REPUBLIKA.CO.ID,JAKARTA--Wakil Ketua Komisi II DPR RI Ganjar Pranowo menilai, banyaknya kepala daerah di Indonesia yang tersangkut persoalan hukum karena sistemnya memungkinkan untuk melakukan tindak pidana korupsi. "Kalau sistem rekrutmen calon kepala daerah masih seperti saat ini, saya meyakini ke depan masih akan banyak kepala daerah tersangkut persoalan hukum," kata Ganjar Pranowo di Gedung DPR RI, Jakarta, Selasa.
Menurut dia, tindakan korupsi yang dilakukan kepala daerah karena pada proses rekrutmennya harus mengeluarkan dana sangat besar, sehingga setelah menduduki jabatan kepada daerah mereka juga berusaha mengembalikan modal yang telah dikeluarkan. Ganjar mengilustrasikan, dirinya berbicara tidak formal dengan beberapa bupati dan menanyakan berapa biaya yang dikeluarkan pada saat mencalonkan diri menjadi kepala daerah dan mendapat masukan minimal lebih dari Rp6 miliar.
"Namun gaji yang diterima sebagai bupati sekitar Rp10 juta per bulan, sehingga tidak seimbang dengan biaya yang telah dikeluarkan pada saat mencalonkan diri," katanya. Untuk meminimalisir kemungkinan korupsi, menurut Ganjar, harus dibuat aturan yang sederhana pada rekrutmen caon kepala daerah sehingga biaya yang harus dikeluarkan juga bisa ditekan menjadi lebih rendah.

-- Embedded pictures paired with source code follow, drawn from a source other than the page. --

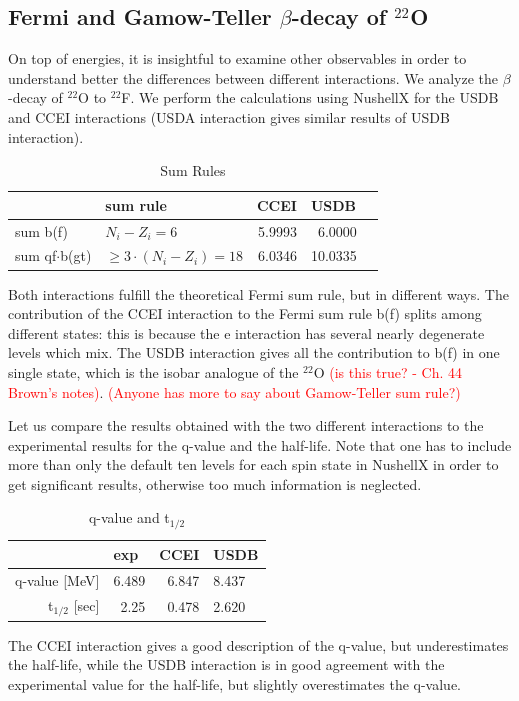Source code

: \subsection{Fermi and Gamow-Teller $\beta$-decay of $^{22}$O}
%
On top of energies, it is insightful to examine other observables in order to understand better the differences between different interactions. We analyze the $\beta$-decay of $^{22}$O to $^{22}$F.
We perform the calculations using NushellX for the USDB and CCEI interactions (USDA interaction gives similar results of USDB interaction). 
\begin{table}[h!]
\caption{Sum Rules}
\begin{center}
\begin{tabular}{l@{\qquad}l@{\qquad}r@{\qquad}rl}
\hline
\multicolumn{1}{l}{\rule{0pt}{12pt}
                   }&\multicolumn{1}{l}{\rule{0pt}{12pt} sum rule}&\multicolumn{1}{l}{CCEI}&\multicolumn{2}{l}{USDB}\\[2pt]
\hline\rule{0pt}{12pt}
sum b(f)            &  $N_i-Z_i=6$   & 5.9993 & 6.0000 &\\
sum qf$\cdot$b(gt)  &  $\ge 3\cdot(N_i-Z_i)=18$  & 6.0346 & 10.0335 &\\[2pt]
\hline
\end{tabular}
\end{center}
\end{table}

Both interactions fulfill the theoretical Fermi sum rule, but in different ways.
The contribution of the CCEI interaction to the Fermi sum rule b(f) splits among different states: this is because the e interaction has several nearly degenerate levels which mix. The USDB interaction gives all the contribution to b(f) in one single state, which is the isobar analogue of the $^{22}$O \textcolor{red}{(is this true? - Ch. 44 Brown's notes)}. 
\textcolor{red}{(Anyone has more to say about Gamow-Teller sum rule?)}

Let us compare the results obtained with the two different interactions to the experimental results for the q-value and the half-life. Note that one has to include more than only the default ten levels for each spin state in NushellX in order to get significant results, otherwise too much information is neglected.
\begin{table}[h!]
\caption{q-value and t$_{1/2}$}
\begin{center}
\begin{tabular}{r@{\qquad}r@{\qquad}r@{\qquad}r@{\qquad}l}
\hline
\multicolumn{1}{l}{\rule{0pt}{12pt}
                   }&\multicolumn{1}{l}{exp}&\multicolumn{1}{l}{CCEI}&\multicolumn{2}{l}{USDB}\\[2pt]
\hline\rule{0pt}{12pt}
q-value [MeV]   &     6.489 & 6.847 & 8.437 &\\
t$_{1/2}$ [sec] &     2.25  & 0.478 & 2.620 &\\[2pt]
\hline
\end{tabular}
\end{center}
\end{table}

The CCEI interaction gives a good description of the q-value, but underestimates the half-life, while the USDB interaction is in good agreement with the experimental value for the half-life, but slightly overestimates the q-value.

Ganjar menambahkan, pada paket UU Politik harus aturan yang membatasi anggaran kampanye dan sumbangan dari donatur kepada calon kepala daerah.
"Tata cara dan mekanisme kampanye juga harus diatur agar lebih efektif dan efisien dengan tidak mengeluarkan biaya besar," katanya. Menurut dia, selama ini kampanye yang mengeluarkan biaya besar adalah kampanye terbuka yang mengerahkan massa di lapangan.
Kampanye terbuka itu, kata dia, bisa ditiadakan dan diganti dengan kampanye dialogis di ruangan dengan peserta terbatas. Ganjar juga menambahkan, kalau selama ini calon kepala daerah berlomba-lomba memasang spanduk dan baliho berukuran raksasa yang jumlahnya sangat banyak, harus dibatasi.
"Pembatasan ini untuk meminimalisasi biaya kampanye sekaligus tetap menjaga estetika lingkungan," katanya. Ganjar juga meminta kepada pemerintah dan partai politik untuk mengubah pola pikir masyarakat agar tidak beranggapan bahwa pelaksanaan pilkada adalah kesempatan mendapatkan sumbangan dari calon kepala daerah.
Berdasarkan data Kementerian Dalam Negeri, saat ini ada sebanyak 17 gubernur serta 153 bupati dan walikota yang tersangkut persoalan hukum.